Asiye saçlarını savurarak yanımızdan bilerek geçerek tezgaha doğru geçmişti. Onun bu hareketini tek kaşım havada izliyordum. Ömer de benden farksızdı.

"yok benim bu ikizim bu aralar yürek yemiş gerçekten"

Ömer oturduğu yerden kalkmaya yeltenmişti ama ona elimle engel oldum.

"bırak istediğini yapsın. Biz üsteledikçe o daha fazla inatlaşıyor"

"seninde anlayamadım bir türlü kardeşim. Sınıfa geldiğiniz de kavga ettiğiniz belliydi ama sorgulamadım. Hayırdır ne oldu size"

"yok bir şey, hallederiz elbette biraz gerildik o kadar"

Ömerin sandalyesi tam Asiyeyi dikizleyecek şekilde olduğu için canı sıkılıp tövbeler çekip sandalyesini başka taraf çevirmişti. Benim ise sırtım o tarafa dönük kalıyordu ama Asiye hanımın ne yaptığını merak ettiğim için kafamı çevirip onu izlemeye başlamıştım. Bar sandalyesine oturmuş selim denen herifle sohbet ediyordu. Herkese kolay kolay bahşetmediği o kocaman gülümsemesini daha yeni tanıdığı bu adama sunması beni gernişti yine.
Önüme döndüğümde bakışlarım berk ile çakışmıştı. Bana 'hayırdır' der gibi bakıyordu. Ben de omuzumu kaldırıp indirerek kafamı sallamıştım.

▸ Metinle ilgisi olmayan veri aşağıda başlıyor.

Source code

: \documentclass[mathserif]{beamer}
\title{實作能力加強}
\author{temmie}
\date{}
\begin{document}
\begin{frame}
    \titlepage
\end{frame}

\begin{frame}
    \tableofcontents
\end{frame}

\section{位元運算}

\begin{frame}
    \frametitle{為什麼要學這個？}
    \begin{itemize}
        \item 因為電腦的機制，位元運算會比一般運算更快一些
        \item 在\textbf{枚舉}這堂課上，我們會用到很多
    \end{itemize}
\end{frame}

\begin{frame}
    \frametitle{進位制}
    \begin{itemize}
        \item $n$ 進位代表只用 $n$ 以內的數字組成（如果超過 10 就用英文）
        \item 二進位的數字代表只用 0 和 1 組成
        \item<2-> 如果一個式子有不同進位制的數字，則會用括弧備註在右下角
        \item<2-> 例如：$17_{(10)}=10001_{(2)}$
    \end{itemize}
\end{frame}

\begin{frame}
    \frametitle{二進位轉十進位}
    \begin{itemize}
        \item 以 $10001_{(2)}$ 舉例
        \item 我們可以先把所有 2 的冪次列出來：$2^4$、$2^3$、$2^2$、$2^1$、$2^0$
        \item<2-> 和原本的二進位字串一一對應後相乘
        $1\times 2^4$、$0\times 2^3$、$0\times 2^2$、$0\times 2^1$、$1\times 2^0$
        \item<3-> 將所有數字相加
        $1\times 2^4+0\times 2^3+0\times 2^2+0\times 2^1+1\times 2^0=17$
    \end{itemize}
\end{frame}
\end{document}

Okulun çıkışında da Asiye arabaya binmemişti. Kırtasiyeyi bahane ederek gelmemişti bizle. O zaman dank etmişti belki de onu Ne kadar çok kırdığımı. Ömer ve oğulcanı bıraktığımız andan itibaren eve kadar melisa başımın etini yemişti. Haklıydı da ama benim bile bilmediğim şeylerin sebebini soruyordu cevap veremiyordum o yüzden.
Eve geldiğimiz gibi kendimi duşa atmıştım. Başım sağolsun melisa sayesinde çatlıyordu. Soğuk su iyi gelir diye düşündüm.
Banyodan çıktığımda melisa yatağımda oturuyordu.

"yok artık melisa, sapık mısın kızım çıplak çıksaydım ya"

"çıplak mı, iğrençsin Doruk"

"çıkar mısın güzelim odamdan giyeneyim bari öyle konuşalım"

"konuşmak mı, yol boyu konuştum da ne oldu. İşe yaramamış hala buradasın çünkü"

"af buyur da nerede olmam lazımmış hanımefendi"

"bak Doruk tek bir şey söyleyip gideceğim. Asiye bugün yaşadığınız tatsızlık yüzünden tüm gün ağlamaklı bir haldeydi. Şimdi kim bilir kimsenin onu görmediği surlarını örüp köşesinde ağlıyordur. Onun sana, bize ne kadar önem verdiğini bilmezmişsin gibi kıskanman, ve bu yüzden onu kırmanın hiç bir anlamı yoktu."

Melisanın kızgınlıkla bana saydırsıkları zatrn sıkkın olan canımı daha da sıkmıştı. Farkındaydım zaten her şeyin ama içimde anlamlandıramadığım başka bir şey vardı.

"diyeceklerim bu kadardı."

Melisa odadan çıktığında bende yatağıma oturup ıslak olan saçlarımı havlu ile kurutmaya başlamıştım.
Yaklaşık on dakika sonra düşüncelerimle boğuşmak yerine telefonumu elime alıp Asiye'yi bulup mesaj atmıştım.

"yarım saate sizde olurum, aşağı inebilir misin konuşmamız lazım"

Telefonu cebime atıp evden çıkmıştım arabaya bindiğimde gelen bildirim sesi ile çıkarıp baktım.

Gelen mesaj 'Kıvırcığım'
"tamam"

Mesaj atma şeklinden bile hüzünlü olduğunu anlıyordum.

Evlerine yaklaştığımda arabayı biraz uzağa bırakıp yürümeye başladım. Evin dış kapısına geldiğimde Asiye'nin de evden çıktığını görmüştüm. Bana doğru yürürken içimden söyleceklerimi toparlamaya çalışıyordum.